Pictures paired with source code:
----

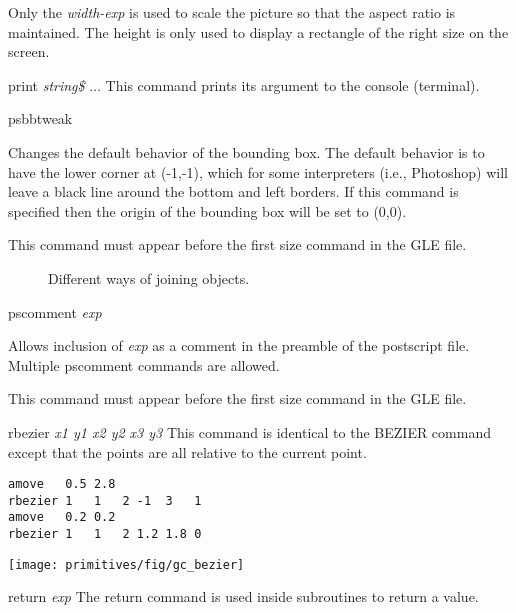 \begin{commanddescription}
Only the {\it width-exp} is used to scale the picture so that the
aspect ratio is maintained. The
height is only used to display a rectangle of the right size on the screen.

\item[{\sf print {\it string\$} $\ldots$}]
 This command prints its argument to the console (terminal).

\item[{\sf psbbtweak}]

Changes the default behavior of the bounding box.  The default behavior is to have the lower corner at (-1,-1), which for some interpreters (i.e., Photoshop) will leave a black line around the bottom and left borders.  If this command is specified then the origin of the bounding box will be set to (0,0).

This command must appear before the first {\sf size} command in the GLE file.

\begin{figure}
\centering
\mbox{}
\caption{\label{joicur:fig}Different ways of joining objects.}
\end{figure}

\item[{\sf pscomment} {\it exp}]

Allows inclusion of {\it exp} as a comment in the preamble of the postscript file.  Multiple {\sf pscomment} commands are allowed.

This command must appear before the first {\sf size} command in the GLE file.

\item[{\sf rbezier {\it x1 y1 x2 y2 x3 y3}}]
 
This command is identical to the BEZIER command except that the points are
all relative to the current point.

\begin{minipage}[c]{8cm}
\begin{Verbatim}
amove   0.5 2.8
rbezier 1   1   2 -1  3   1
amove   0.2 0.2
rbezier 1   1   2 1.2 1.8 0
\end{Verbatim}
\end{minipage}
\hfill
\begin{minipage}[c]{7cm}
\mbox{\texttt{[image: primitives/fig/gc\_bezier]}}
\end{minipage}

\item[{\sf return} {\it exp}]
The {\sf return} command is used inside subroutines to return a value.


\end{commanddescription}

----

__Exercise requirements__. Drop the images; copy every entry above exactly.

__Task result__.
 \begin{commanddescription}
Only the {\it width-exp} is used to scale the picture so that the
aspect ratio is maintained. The
height is only used to display a rectangle of the right size on the screen.

\item[{\sf print {\it string\$} $\ldots$}]
 This command prints its argument to the console (terminal).

\item[{\sf psbbtweak}]

Changes the default behavior of the bounding box.  The default behavior is to have the lower corner at (-1,-1), which for some interpreters (i.e., Photoshop) will leave a black line around the bottom and left borders.  If this command is specified then the origin of the bounding box will be set to (0,0).

This command must appear before the first {\sf size} command in the GLE file.

\begin{figure}
\centering
\mbox{}
\caption{\label{joicur:fig}Different ways of joining objects.}
\end{figure}

\item[{\sf pscomment} {\it exp}]

Allows inclusion of {\it exp} as a comment in the preamble of the postscript file.  Multiple {\sf pscomment} commands are allowed.

This command must appear before the first {\sf size} command in the GLE file.

\item[{\sf rbezier {\it x1 y1 x2 y2 x3 y3}}]
 
This command is identical to the BEZIER command except that the points are
all relative to the current point.

\begin{minipage}[c]{8cm}
\begin{Verbatim}
amove   0.5 2.8
rbezier 1   1   2 -1  3   1
amove   0.2 0.2
rbezier 1   1   2 1.2 1.8 0
\end{Verbatim}
\end{minipage}
\hfill
\begin{minipage}[c]{7cm}
\mbox{\texttt{[image: primitives/fig/gc\_bezier]}}
\end{minipage}

\item[{\sf return} {\it exp}]
The {\sf return} command is used inside subroutines to return a value.


\end{commanddescription}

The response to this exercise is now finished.